CONCORD, N.H. — A judge declined Tuesday to shorten the jail term for an elite prep school graduate convicted of sexually assaulting a 15-year-old classmate in 2015, saying he needed to consider the victim’s family, which wants him to serve the remaining 10 months of his sentence.

Merrimack County Superior Court Judge Larry Smukler appeared unmoved by defense arguments that Owen Labrie, 23, of Tunbridge, Vermont, had become more mature and had already been punished by being under a curfew and having to wear an electronic monitoring device. Prosecutors wanted Labrie to serve the remainder of his sentence.

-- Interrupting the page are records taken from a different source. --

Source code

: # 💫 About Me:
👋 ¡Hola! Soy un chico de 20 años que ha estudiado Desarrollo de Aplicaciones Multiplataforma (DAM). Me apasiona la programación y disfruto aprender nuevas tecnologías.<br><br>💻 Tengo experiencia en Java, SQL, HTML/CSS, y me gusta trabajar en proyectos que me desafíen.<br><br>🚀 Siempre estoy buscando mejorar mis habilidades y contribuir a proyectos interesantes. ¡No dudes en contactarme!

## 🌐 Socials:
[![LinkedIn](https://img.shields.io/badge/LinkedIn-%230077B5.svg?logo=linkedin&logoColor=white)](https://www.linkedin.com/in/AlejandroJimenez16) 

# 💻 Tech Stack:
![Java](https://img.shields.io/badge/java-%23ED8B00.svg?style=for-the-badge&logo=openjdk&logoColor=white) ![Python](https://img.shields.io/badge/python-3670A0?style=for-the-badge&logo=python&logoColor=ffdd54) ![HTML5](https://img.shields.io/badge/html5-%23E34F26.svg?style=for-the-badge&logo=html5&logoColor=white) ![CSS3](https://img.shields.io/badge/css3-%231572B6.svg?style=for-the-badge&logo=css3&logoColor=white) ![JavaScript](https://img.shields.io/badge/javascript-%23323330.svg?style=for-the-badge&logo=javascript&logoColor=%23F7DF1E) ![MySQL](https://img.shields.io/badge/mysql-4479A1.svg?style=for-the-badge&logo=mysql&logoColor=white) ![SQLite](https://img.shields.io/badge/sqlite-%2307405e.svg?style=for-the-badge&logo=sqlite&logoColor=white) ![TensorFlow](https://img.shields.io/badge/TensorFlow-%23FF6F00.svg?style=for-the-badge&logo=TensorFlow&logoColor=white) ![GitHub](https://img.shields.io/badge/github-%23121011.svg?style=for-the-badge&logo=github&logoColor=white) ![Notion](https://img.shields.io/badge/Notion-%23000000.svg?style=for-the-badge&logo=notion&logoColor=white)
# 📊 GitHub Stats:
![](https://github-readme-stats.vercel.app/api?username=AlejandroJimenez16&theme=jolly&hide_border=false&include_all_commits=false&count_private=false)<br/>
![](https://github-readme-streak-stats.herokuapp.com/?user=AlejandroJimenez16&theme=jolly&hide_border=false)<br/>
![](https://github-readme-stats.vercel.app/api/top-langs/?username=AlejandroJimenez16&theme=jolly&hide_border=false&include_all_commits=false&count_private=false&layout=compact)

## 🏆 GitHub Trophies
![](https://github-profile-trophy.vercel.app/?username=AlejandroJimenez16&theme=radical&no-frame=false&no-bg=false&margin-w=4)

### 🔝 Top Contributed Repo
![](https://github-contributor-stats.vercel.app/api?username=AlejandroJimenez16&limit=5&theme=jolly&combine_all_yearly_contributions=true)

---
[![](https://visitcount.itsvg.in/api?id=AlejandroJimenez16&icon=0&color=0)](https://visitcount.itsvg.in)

Instead, Smukler said, his decision to uphold the sentence took into account “justice for the victim.” He accepted a defense request that Labrie begin serving the sentence the day after Christmas but rejected a request that he be allowed out for work release.

“Given the crimes and the circumstances, it is just not appropriate to amend the sentence,” Smukler said.

Labrie was acquitted in 2015 of raping a 15-year-old classmate as part of “Senior Salute,” a game of sexual conquest, at St. Paul’s School. But a jury found him guilty of misdemeanor sexual assault charges and endangering the welfare of a child. He also was convicted of using a computer to lure an underage student for sex, requiring him to register as a sex offender.

Labrie did not speak during the hearing, nor did he comment to reporters as he left the courthouse. Several of his relatives and friends also left without speaking to reporters, with one crying as she walked out.

“Disappointed. It’s been a very long haul for him,” said Labrie’s attorney, Jaye Rancourt. “He was a very young man at the time he was convicted. We had hoped four years later would be a different outcome. Unfortunately, it wasn’t.”

In making her case for suspending the sentence, Rancourt detailed how Labrie had followed the rules since his conviction, other than the curfew violation that resulted in him serving two months in jail. She noted he has recently worked two jobs, partly to pay for the cost of the electronic monitoring, and presented the court with several letters from employers that spoke to his “character and hard work.”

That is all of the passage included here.